Le secrétaire général des Nations unies, Antonio Guterres, a dénoncé cet acte odieux, présenté ses condoléances et réaffirmé le soutien de l’ONU au Nigeria dans sa lutte contre le terrorisme. Il a insisté sur la nécessité de traduire les responsables en justice.
La réprobation a été unanime. Le président de la Commission de l’Union africaine, a qualifié l’attaque de « barbare » et de « violation grave des droits humains ». Parallèlement, les ministères des Affaires étrangères turc, allemand et béninois ont tous exprimé leur profonde tristesse, présenté leurs condoléances aux familles et réitéré leur solidarité avec Abuja.
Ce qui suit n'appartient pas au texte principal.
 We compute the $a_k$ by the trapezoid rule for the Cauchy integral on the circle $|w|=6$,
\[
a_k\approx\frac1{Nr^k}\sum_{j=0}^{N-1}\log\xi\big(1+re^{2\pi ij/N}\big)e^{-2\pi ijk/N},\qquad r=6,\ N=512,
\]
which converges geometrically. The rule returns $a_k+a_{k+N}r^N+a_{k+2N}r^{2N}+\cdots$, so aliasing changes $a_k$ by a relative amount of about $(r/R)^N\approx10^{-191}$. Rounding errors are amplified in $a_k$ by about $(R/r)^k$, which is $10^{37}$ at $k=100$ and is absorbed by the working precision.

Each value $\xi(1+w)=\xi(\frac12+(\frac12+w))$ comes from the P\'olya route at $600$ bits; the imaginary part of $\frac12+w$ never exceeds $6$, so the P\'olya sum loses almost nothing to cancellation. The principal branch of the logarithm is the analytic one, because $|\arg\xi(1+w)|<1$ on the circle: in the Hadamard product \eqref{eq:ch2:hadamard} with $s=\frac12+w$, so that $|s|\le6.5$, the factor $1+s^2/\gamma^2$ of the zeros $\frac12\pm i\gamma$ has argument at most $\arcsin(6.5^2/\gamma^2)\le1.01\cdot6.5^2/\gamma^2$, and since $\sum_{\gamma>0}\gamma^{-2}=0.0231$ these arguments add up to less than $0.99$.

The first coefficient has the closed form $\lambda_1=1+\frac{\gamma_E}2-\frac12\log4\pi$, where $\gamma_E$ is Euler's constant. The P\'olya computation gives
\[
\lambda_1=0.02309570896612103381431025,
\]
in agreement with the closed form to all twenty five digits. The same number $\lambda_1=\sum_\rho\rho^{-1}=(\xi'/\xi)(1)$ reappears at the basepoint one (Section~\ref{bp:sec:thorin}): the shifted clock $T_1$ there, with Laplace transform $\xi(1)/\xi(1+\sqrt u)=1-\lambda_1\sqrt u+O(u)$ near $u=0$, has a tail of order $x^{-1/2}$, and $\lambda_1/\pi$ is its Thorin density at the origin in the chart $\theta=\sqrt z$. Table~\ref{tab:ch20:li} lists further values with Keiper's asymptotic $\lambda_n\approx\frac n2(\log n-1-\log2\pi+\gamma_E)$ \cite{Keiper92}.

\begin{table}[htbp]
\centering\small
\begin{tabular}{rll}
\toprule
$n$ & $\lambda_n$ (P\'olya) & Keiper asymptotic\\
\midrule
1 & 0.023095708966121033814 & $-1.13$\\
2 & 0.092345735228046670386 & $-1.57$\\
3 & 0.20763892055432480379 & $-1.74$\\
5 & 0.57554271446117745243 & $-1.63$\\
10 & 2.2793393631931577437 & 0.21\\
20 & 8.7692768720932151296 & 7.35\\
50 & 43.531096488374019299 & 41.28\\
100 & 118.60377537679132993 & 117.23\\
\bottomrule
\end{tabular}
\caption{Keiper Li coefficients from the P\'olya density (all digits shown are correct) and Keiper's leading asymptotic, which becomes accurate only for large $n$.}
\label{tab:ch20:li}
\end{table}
L’attaque s’est produite mardi lorsque des groupes armés ont pris pour cible deux villages. Les assaillants ont procédé à des exécutions à bout portant, incendié habitations et commerces, provoquant la fuite des survivants vers les forêts avoisinantes.
Si les autorités locales ont confirmé l’inhumation de 75 victimes dans une fosse commune, un député de la région, Saidu Baba Ahmed, a fait état jeudi d’un bilan de 170 corps retrouvés. « Nos populations sont toujours dans la brousse à la recherche d’autres corps. Trente-cinq femmes ont été enlevées », a-t-il précisé à l’agence Anadolu, redoutant une possible aggravation du nombre de victimes.
L’État de Kwara, frontalier, fait face depuis plusieurs mois à une détérioration de sa situation sécuritaire. Cette recrudescence des violences, marquée par le banditisme et les enlèvements, est en partie attribuée au déplacement de groupes armés fuyant les opérations militaires menées dans les États voisins du nord-ouest et du centre-nord du Nigeria.